Report the count of lines in the records below that hold the word "href", omitting everything but the number.

= Beginning of Section =

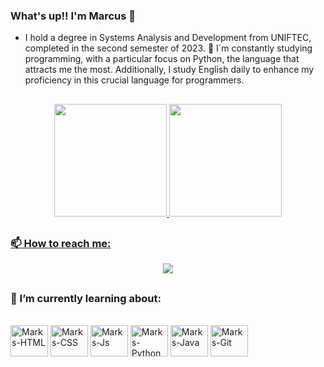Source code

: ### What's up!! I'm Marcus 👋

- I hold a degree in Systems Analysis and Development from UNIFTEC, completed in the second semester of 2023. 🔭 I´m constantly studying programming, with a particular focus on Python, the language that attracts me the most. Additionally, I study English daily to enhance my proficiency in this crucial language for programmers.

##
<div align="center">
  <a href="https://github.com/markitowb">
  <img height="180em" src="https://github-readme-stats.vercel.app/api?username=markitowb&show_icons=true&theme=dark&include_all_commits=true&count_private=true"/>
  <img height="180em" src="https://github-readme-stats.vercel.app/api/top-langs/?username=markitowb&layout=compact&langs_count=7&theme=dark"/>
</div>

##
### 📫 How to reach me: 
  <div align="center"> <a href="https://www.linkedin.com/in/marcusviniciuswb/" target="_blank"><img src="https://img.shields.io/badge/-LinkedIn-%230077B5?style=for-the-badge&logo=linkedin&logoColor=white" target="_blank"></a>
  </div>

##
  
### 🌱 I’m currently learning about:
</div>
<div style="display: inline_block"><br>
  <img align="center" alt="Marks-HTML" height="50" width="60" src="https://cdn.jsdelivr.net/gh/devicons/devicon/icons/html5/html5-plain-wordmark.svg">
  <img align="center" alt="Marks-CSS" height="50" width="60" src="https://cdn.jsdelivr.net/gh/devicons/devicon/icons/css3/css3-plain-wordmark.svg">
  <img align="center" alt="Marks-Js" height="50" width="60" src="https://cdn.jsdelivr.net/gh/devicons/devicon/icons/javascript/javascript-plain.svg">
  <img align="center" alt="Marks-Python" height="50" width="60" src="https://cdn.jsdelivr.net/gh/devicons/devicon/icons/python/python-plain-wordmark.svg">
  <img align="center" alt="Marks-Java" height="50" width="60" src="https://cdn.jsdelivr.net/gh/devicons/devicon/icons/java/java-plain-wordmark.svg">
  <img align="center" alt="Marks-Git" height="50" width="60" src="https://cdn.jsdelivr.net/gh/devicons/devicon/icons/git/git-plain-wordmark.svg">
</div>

= End of Section =
= Beginning of Section =

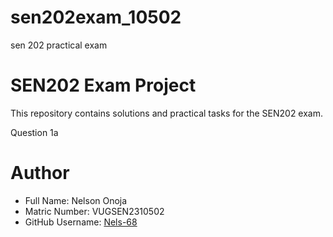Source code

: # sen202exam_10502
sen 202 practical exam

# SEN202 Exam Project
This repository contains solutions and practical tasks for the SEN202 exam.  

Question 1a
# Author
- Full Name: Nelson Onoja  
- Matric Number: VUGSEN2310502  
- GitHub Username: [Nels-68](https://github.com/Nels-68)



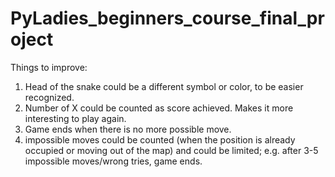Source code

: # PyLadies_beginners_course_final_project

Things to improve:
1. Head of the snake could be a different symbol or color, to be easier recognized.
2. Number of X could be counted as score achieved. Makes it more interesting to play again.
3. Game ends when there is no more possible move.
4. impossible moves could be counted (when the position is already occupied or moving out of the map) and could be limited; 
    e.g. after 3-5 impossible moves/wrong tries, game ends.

= End of Section =

▸ **TASK ANSWER**:
2